The Issue The issue is whether Petitioner's Petition for Relief should be dismissed as untimely pursuant to Section 760.11(7), Florida Statutes (2003).

Findings Of Fact Petitioner filed a Charge of Discrimination with FCHR on June 25, 2003. Petitioner alleged that Respondent discriminated against him based on his learning disability by terminating his employment on May 13, 2003. Finding no reasonable cause to believe that Respondent had committed an unlawful employment practice, FCHR issued a Determination: No Cause on November 4, 2003. That same day, FCHR issued a Notice of Determination: No Cause, advising Petitioner that he had 35 days from the date of the notice in which to request an administrative hearing.
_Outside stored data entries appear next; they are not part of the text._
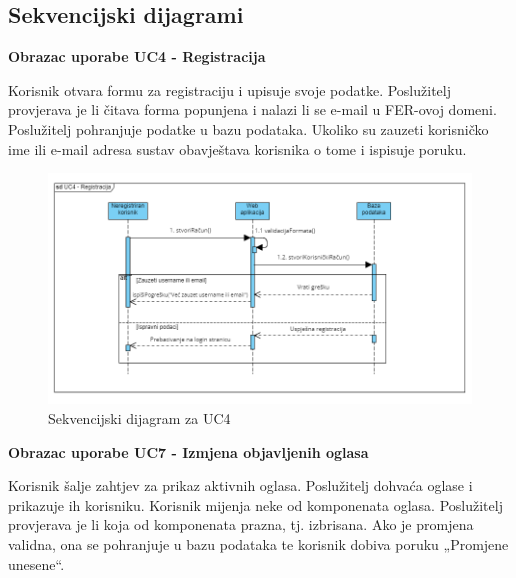 			\eject
				
			\subsection{Sekvencijski dijagrami}
			
					\noindent \textbf{Obrazac uporabe UC4 - Registracija}
					
					\noindent Korisnik otvara formu za registraciju i upisuje svoje podatke. Poslužitelj provjerava je li čitava forma popunjena i nalazi li se e-mail u FER-ovoj domeni. Poslužitelj pohranjuje podatke u bazu podataka.  Ukoliko su zauzeti korisničko ime ili e-mail adresa sustav obavještava korisnika o tome i ispisuje poruku.
					
					\begin{figure}[H]
						\includegraphics[scale=0.7]{dijagrami/SD_registracija.png}
						\centering
						\caption{Sekvencijski dijagram za UC4}
						\label{fig:SD_registracija}
					\end{figure}
					
			\eject
			
					\noindent \textbf{Obrazac uporabe UC7 - Izmjena objavljenih oglasa}
					
					\noindent Korisnik šalje zahtjev za prikaz aktivnih oglasa. Poslužitelj dohvaća oglase i prikazuje ih korisniku. Korisnik mijenja neke od komponenata oglasa. Poslužitelj provjerava je li koja od komponenata prazna, tj. izbrisana. Ako je promjena validna, ona se pohranjuje u bazu podataka te korisnik dobiva poruku „Promjene unesene“.
					
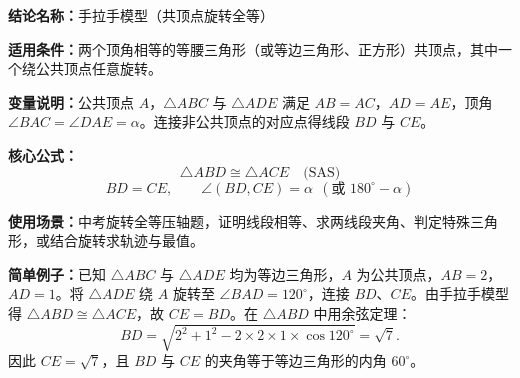 \textbf{结论名称：}手拉手模型（共顶点旋转全等）

\textbf{适用条件：}两个顶角相等的等腰三角形（或等边三角形、正方形）共顶点，其中一个绕公共顶点任意旋转。

\textbf{变量说明：}公共顶点 $A$，$\triangle ABC$ 与 $\triangle ADE$ 满足 $AB=AC$，$AD=AE$，顶角 $\angle BAC=\angle DAE=\alpha$。连接非公共顶点的对应点得线段 $BD$ 与 $CE$。

\textbf{核心公式：}
\[
\triangle ABD \cong \triangle ACE \quad \text{(SAS)}
\]
\[
\boxed{BD = CE,\qquad \angle(BD, CE) = \alpha\ \ (\text{或 } 180^\circ - \alpha)}
\]

\textbf{使用场景：}中考旋转全等压轴题，证明线段相等、求两线段夹角、判定特殊三角形，或结合旋转求轨迹与最值。

\textbf{简单例子：}已知 $\triangle ABC$ 与 $\triangle ADE$ 均为等边三角形，$A$ 为公共顶点，$AB=2$，$AD=1$。将 $\triangle ADE$ 绕 $A$ 旋转至 $\angle BAD = 120^\circ$，连接 $BD$、$CE$。由手拉手模型得 $\triangle ABD \cong \triangle ACE$，故 $CE=BD$。在 $\triangle ABD$ 中用余弦定理：
\[
BD = \sqrt{2^2 + 1^2 - 2 \times 2 \times 1 \times \cos 120^\circ} = \sqrt{7}.
\]
因此 $CE = \sqrt{7}$，且 $BD$ 与 $CE$ 的夹角等于等边三角形的内角 $60^\circ$。
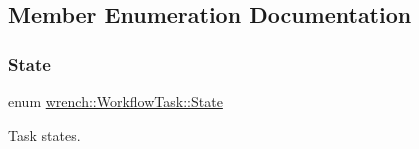 \subsection{Member Enumeration Documentation}
\mbox{\label{classwrench_1_1_workflow_task_a1184f3d7aea21e1c87a9b17e84f1f92a}} 
\subsubsection{\texorpdfstring{State}{State}}
{\footnotesize\ttfamily enum \hyperlink{classwrench_1_1_workflow_task_a1184f3d7aea21e1c87a9b17e84f1f92a}{wrench\+::\+Workflow\+Task\+::\+State}}



Task states. 

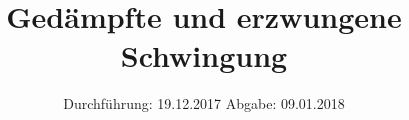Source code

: 

\subject{Versuch 354}
\title{Gedämpfte und erzwungene Schwingung}
\date{%
  Durchführung: 19.12.2017
  \hspace{3em}
  Abgabe: 09.01.2018
}



\maketitle
\thispagestyle{empty}
\tableofcontents
\newpage






\printbibliography{}


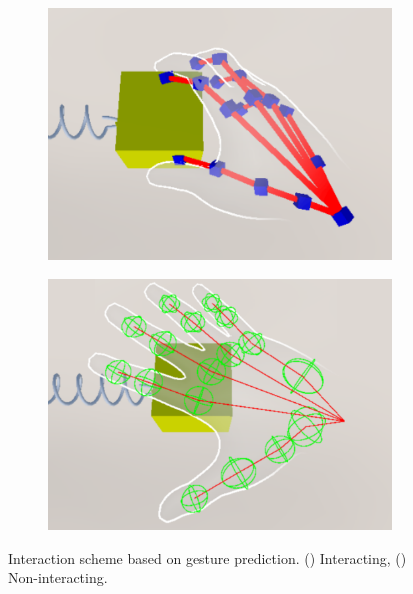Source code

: \documentclass[runningheads]{llncs}
\begin{document}
\begin{figure}
  \begin{subfigure}{0.48\linewidth} %
    \centering
    \includegraphics[width=\linewidth]{image/interacting-scheme.pdf}
    \caption{} %
    \label{fig:interacting-scheme}
  \end{subfigure}
  \hfill %
  \begin{subfigure}{0.48\linewidth} %
    \centering
    \includegraphics[width=\linewidth]{image/non-interacting-scheme.pdf}
    \caption{} %
    \label{fig:non-interacting-scheme}
  \end{subfigure}
  \caption{Interaction scheme based on gesture prediction. () Interacting, () Non-interacting.}
  \label{fig:interaction-scheme}
\end{figure}
\end{document}
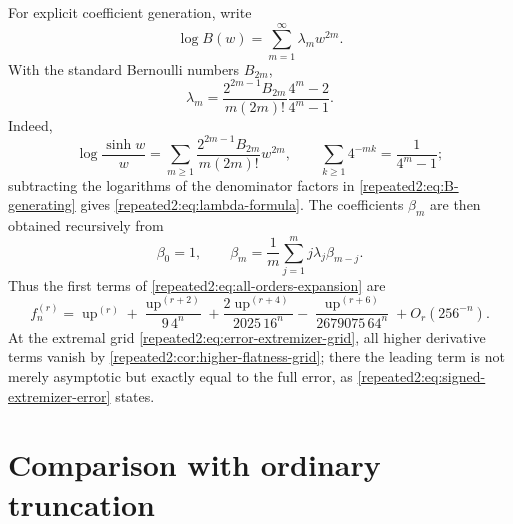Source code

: \documentclass[11pt,oneside]{article}
\theoremstyle{definition}
\theoremstyle{remark}
\newcommand{\Up}{\operatorname{up}}
\begin{document}
For explicit coefficient generation, write
\begin{equation}
 \log B(w)=\sum_{m=1}^{\infty}\lambda_mw^{2m}.
 \label{repeated2:eq:lambda-log}
\end{equation}
With the standard Bernoulli numbers $B_{2m}$,
\begin{equation}
 \lambda_m=
 \frac{2^{2m-1}B_{2m}}{m(2m)!}
 \frac{4^m-2}{4^m-1}.
 \label{repeated2:eq:lambda-formula}
\end{equation}
Indeed,
\[
 \log\frac{\sinh w}{w}
 =\sum_{m\ge1}\frac{2^{2m-1}B_{2m}}{m(2m)!}w^{2m},
 \qquad
 \sum_{k\ge1}4^{-mk}=\frac1{4^m-1};
\]
subtracting the logarithms of the denominator factors in \eqref{repeated2:eq:B-generating} gives
\eqref{repeated2:eq:lambda-formula}.  The coefficients $\beta_m$ are then obtained recursively from
\begin{equation}
 \beta_0=1,
 \qquad
 \beta_m=\frac1m\sum_{j=1}^{m}j\lambda_j\beta_{m-j}.
 \label{repeated2:eq:beta-recurrence}
\end{equation}
Thus the first terms of \eqref{repeated2:eq:all-orders-expansion} are
\begin{equation}
 f_n^{(r)}=\Up^{(r)}
 +\frac{\Up^{(r+2)}}{9\,4^n}
 +\frac{2\Up^{(r+4)}}{2025\,16^n}
 -\frac{\Up^{(r+6)}}{2679075\,64^n}
 +O_r(256^{-n}).
 \label{repeated2:eq:first-asymptotic-terms}
\end{equation}
At the extremal grid \eqref{repeated2:eq:error-extremizer-grid}, all higher derivative terms vanish
by \cref{repeated2:cor:higher-flatness-grid}; there the leading term is not merely asymptotic but
exactly equal to the full error, as \eqref{repeated2:eq:signed-extremizer-error} states.

\section{Comparison with ordinary truncation}
\label{repeated2:sec:ordinary-truncation}
\end{document}
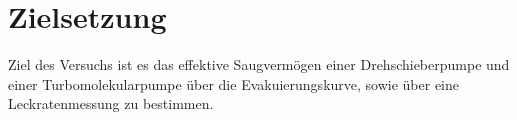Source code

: 
\section{Zielsetzung}
\label{sec:Zielsetzung}

Ziel des Versuchs ist es das effektive Saugvermögen einer Drehschieberpumpe und einer Turbomolekularpumpe über die Evakuierungskurve, sowie über eine Leckratenmessung zu bestimmen.
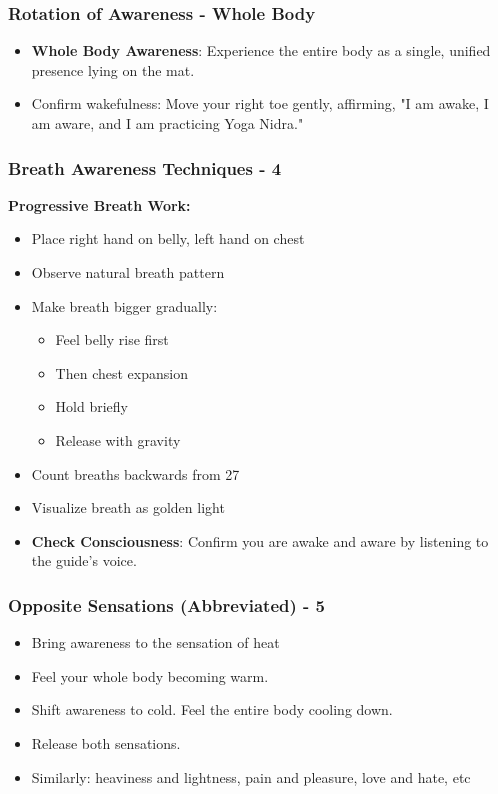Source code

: \begin{frame}[fragile]\frametitle{Rotation of Awareness - Whole Body}
    \begin{itemize}
        \item \textbf{Whole Body Awareness}: Experience the entire body as a single, unified presence lying on the mat.
        \item Confirm wakefulness: Move your right toe gently, affirming, "I am awake, I am aware, and I am practicing Yoga Nidra."
    \end{itemize}
\end{frame}


\begin{frame}[fragile]\frametitle{Breath Awareness Techniques - 4}
    \textbf{Progressive Breath Work:}
    \begin{itemize}
        \item Place right hand on belly, left hand on chest
        \item Observe natural breath pattern
        \item Make breath bigger gradually:
        \begin{itemize}
            \item Feel belly rise first
            \item Then chest expansion
            \item Hold briefly
            \item Release with gravity
        \end{itemize}
        \item Count breaths backwards from 27
        \item Visualize breath as golden light
		\item \textbf{Check Consciousness}: Confirm you are awake and aware by listening to the guide’s voice.
    \end{itemize}
\end{frame}

\begin{frame}[fragile]\frametitle{Opposite Sensations (Abbreviated) - 5}
    \begin{itemize}
        \item Bring awareness to the sensation of heat
        \item Feel your whole body becoming warm.
        \item Shift awareness to cold. Feel the entire body cooling down.
        \item Release both sensations.
		\item Similarly: heaviness and lightness, pain and pleasure, love and hate, etc
    \end{itemize}
\end{frame}

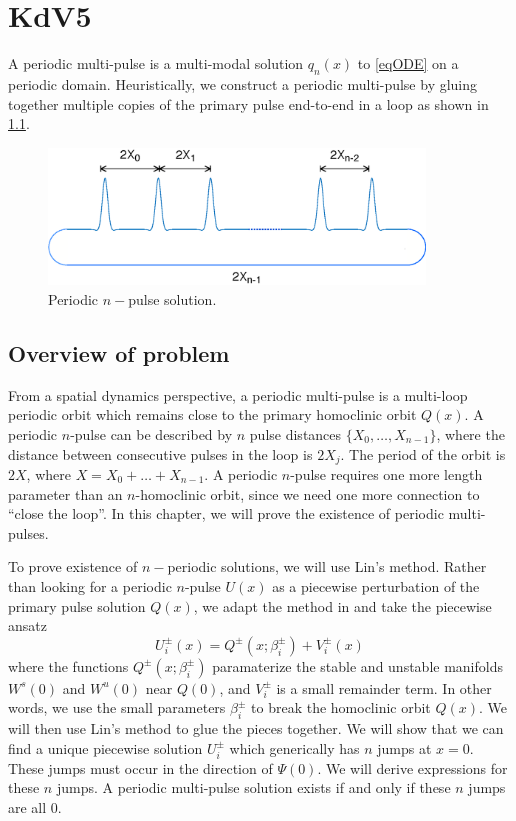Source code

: \documentclass[thesis.tex]{subfiles}
\begin{document}
\iffulldocument\else
	\chapter{KdV5}
\fi

A periodic multi-pulse is a multi-modal solution $q_n(x)$ to \cref{eqODE} on a periodic domain. Heuristically, we construct a periodic multi-pulse by gluing together multiple copies of the primary pulse end-to-end in a loop as shown in \cref{fig:permultipulse}.
\begin{figure}
\label{fig:permultipulse}
\includegraphics[width=10cm]{periodic/multipulseperiodic}
\caption{Periodic $n-$pulse solution.}
\end{figure}

\section{Overview of problem}

From a spatial dynamics perspective, a periodic multi-pulse is a multi-loop periodic orbit which remains close to the primary homoclinic orbit $Q(x)$. A periodic $n$-pulse can be described by $n$ pulse distances $\{X_0, \dots, X_{n-1} \}$, where the distance between consecutive pulses in the loop is $2 X_j$. The period of the orbit is $2X$, where $X = X_0 + \dots + X_{n-1}$. A periodic $n$-pulse requires one more length parameter than an $n$-homoclinic orbit, since we need one more connection to ``close the loop''. In this chapter, we will prove the existence of periodic multi-pulses.

To prove existence of $n-$periodic solutions, we will use Lin's method. Rather than looking for a periodic $n$-pulse $U(x)$ as a piecewise perturbation of the primary pulse solution $Q(x)$, we adapt the method in \cite{Sandstede1997} and take the piecewise ansatz
\[
U_i^\pm(x) = Q^\pm(x; \beta_i^\pm) + V_i^\pm(x)
\]
where the functions $Q^\pm(x; \beta_i^\pm)$ paramaterize the stable and unstable manifolds $W^s(0)$ and $W^u(0)$ near $Q(0)$, and $V_i^\pm$ is a small remainder term. In other words, we use the small parameters $\beta_i^\pm$ to break the homoclinic orbit $Q(x)$. We will then use Lin's method to glue the pieces together. We will show that we can find a unique piecewise solution $U_i^\pm$ which generically has $n$ jumps at $x = 0$. These jumps must occur in the direction of $\Psi(0)$. We will derive expressions for these $n$ jumps. A periodic multi-pulse solution exists if and only if these $n$ jumps are all 0.
\end{document}
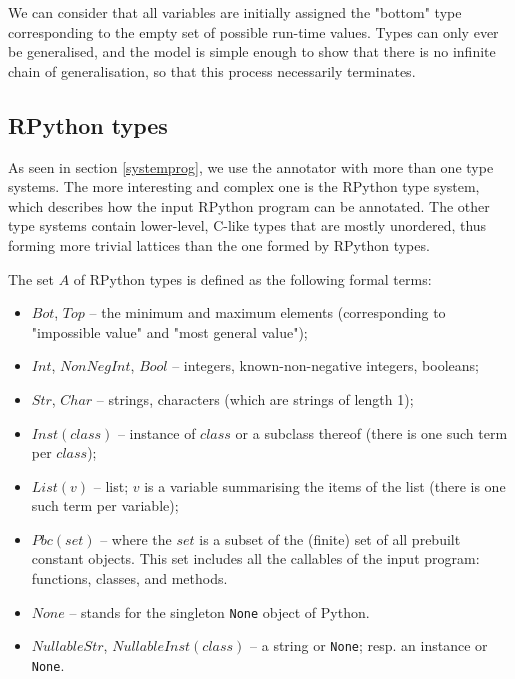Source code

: \documentclass{acm_proc_article-sp}
\begin{document}
We can consider that all variables are initially assigned the "bottom"
type corresponding to the empty set of possible run-time values.  Types
can only ever be generalised, and the model is simple enough to show
that there is no infinite chain of generalisation, so that this process
necessarily terminates.


\subsection{RPython types}

As seen in section \ref{systemprog}, we use the annotator with more than one type
systems.  The more interesting and complex one is the RPython type
system, which describes how the input RPython program can be annotated.
The other type systems contain lower-level, C-like types that are mostly
unordered, thus forming more trivial lattices than the one formed by
RPython types.

The set $A$ of RPython types is defined as the following formal terms:

\begin{itemize}
\item $Bot$, $Top$ -- the minimum and maximum elements (corresponding
      to "impossible value" and "most general value");

\item $Int$, $NonNegInt$, $Bool$ -- integers, known-non-negative
      integers, booleans;

\item $Str$, $Char$ -- strings, characters (which are strings of
      length 1);

\item $Inst(class)$ -- instance of $class$ or a subclass thereof
      (there is one such term per $class$);

\item $List(v)$ -- list; $v$ is a variable summarising the items of
      the list (there is one such term per variable);

\item $Pbc(set)$ -- where the $set$ is a subset of the (finite) set of
      all prebuilt constant objects.  This set includes all the
      callables of the input program: functions, classes, and methods.

\item $None$ -- stands for the singleton \texttt{None} object of
      Python.

\item $NullableStr$, $NullableInst(class)$ -- a string or
      \texttt{None}; resp. an instance or \texttt{None}.
\end{itemize}
      
\end{document}
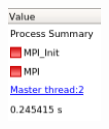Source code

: \documentclass[12pt]{article}
\begin{document}
\begin{sloppypar}
\begin{figure}[ht]
\begin{minipage}[t]{0.12\textwidth}
    \end{minipage}
    \begin{minipage}[t]{0.12\textwidth}
        \includegraphics[width=\textwidth]{res/init-phase-p2.PNG}
    \end{minipage}
    \begin{minipage}[t]{0.12\textwidth}

\end{minipage}
\end{figure}
\end{sloppypar}
\end{document}
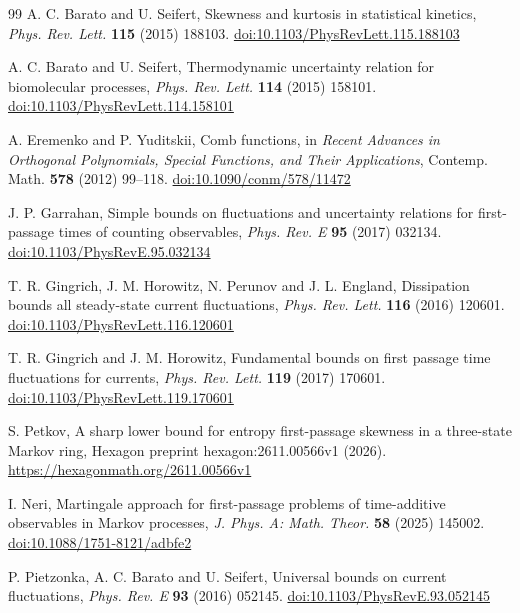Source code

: \documentclass[11pt]{article}
\theoremstyle{remark}
\begin{document}
\begin{thebibliography}{99}\small
{} A. C. Barato and U. Seifert, Skewness and kurtosis in
statistical kinetics, \emph{Phys. Rev. Lett.} \textbf{115} (2015) 188103.
\href{https://doi.org/10.1103/PhysRevLett.115.188103}{doi:10.1103/PhysRevLett.115.188103}

 A. C. Barato and U. Seifert, Thermodynamic uncertainty
relation for biomolecular processes, \emph{Phys. Rev. Lett.} \textbf{114}
(2015) 158101.
\href{https://doi.org/10.1103/PhysRevLett.114.158101}{doi:10.1103/PhysRevLett.114.158101}

 A. Eremenko and P. Yuditskii, Comb functions, in \emph{Recent
Advances in Orthogonal Polynomials, Special Functions, and Their
Applications}, Contemp. Math. \textbf{578} (2012) 99--118.
\href{https://doi.org/10.1090/conm/578/11472}{doi:10.1090/conm/578/11472}

 J. P. Garrahan, Simple bounds on fluctuations and
uncertainty relations for first-passage times of counting observables,
\emph{Phys. Rev. E} \textbf{95} (2017) 032134.
\href{https://doi.org/10.1103/PhysRevE.95.032134}{doi:10.1103/PhysRevE.95.032134}

 T. R. Gingrich, J. M. Horowitz, N. Perunov and J. L.
England, Dissipation bounds all steady-state current fluctuations,
\emph{Phys. Rev. Lett.} \textbf{116} (2016) 120601.
\href{https://doi.org/10.1103/PhysRevLett.116.120601}{doi:10.1103/PhysRevLett.116.120601}

 T. R. Gingrich and J. M. Horowitz, Fundamental bounds on first
passage time fluctuations for currents, \emph{Phys. Rev. Lett.} \textbf{119}
(2017) 170601.
\href{https://doi.org/10.1103/PhysRevLett.119.170601}{doi:10.1103/PhysRevLett.119.170601}

 S. Petkov, A sharp lower bound for entropy first-passage
skewness in a three-state Markov ring, Hexagon preprint
hexagon:2611.00566v1 (2026). \url{https://hexagonmath.org/2611.00566v1}

 I. Neri, Martingale approach for first-passage problems of
time-additive observables in Markov processes, \emph{J. Phys. A: Math.
Theor.} \textbf{58} (2025) 145002.
\href{https://doi.org/10.1088/1751-8121/adbfe2}{doi:10.1088/1751-8121/adbfe2}

 P. Pietzonka, A. C. Barato and U. Seifert, Universal bounds on
current fluctuations, \emph{Phys. Rev. E} \textbf{93} (2016) 052145.
\href{https://doi.org/10.1103/PhysRevE.93.052145}{doi:10.1103/PhysRevE.93.052145}


\end{thebibliography}
\end{document}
The notice clearly stated that Petitioner's claim would be dismissed pursuant to Section 760.11, Florida Statutes, if he failed to request a hearing in a timely manner. Petitioner filed his Petition for Relief with FCHR on January 5, 2004. Petitioner's request for hearing was filed 56 days after the date of the Notice of Determination: No Cause and 21 days after the expiration of the 35-day period referred to in Section 760.11(7), Florida Statutes (2003).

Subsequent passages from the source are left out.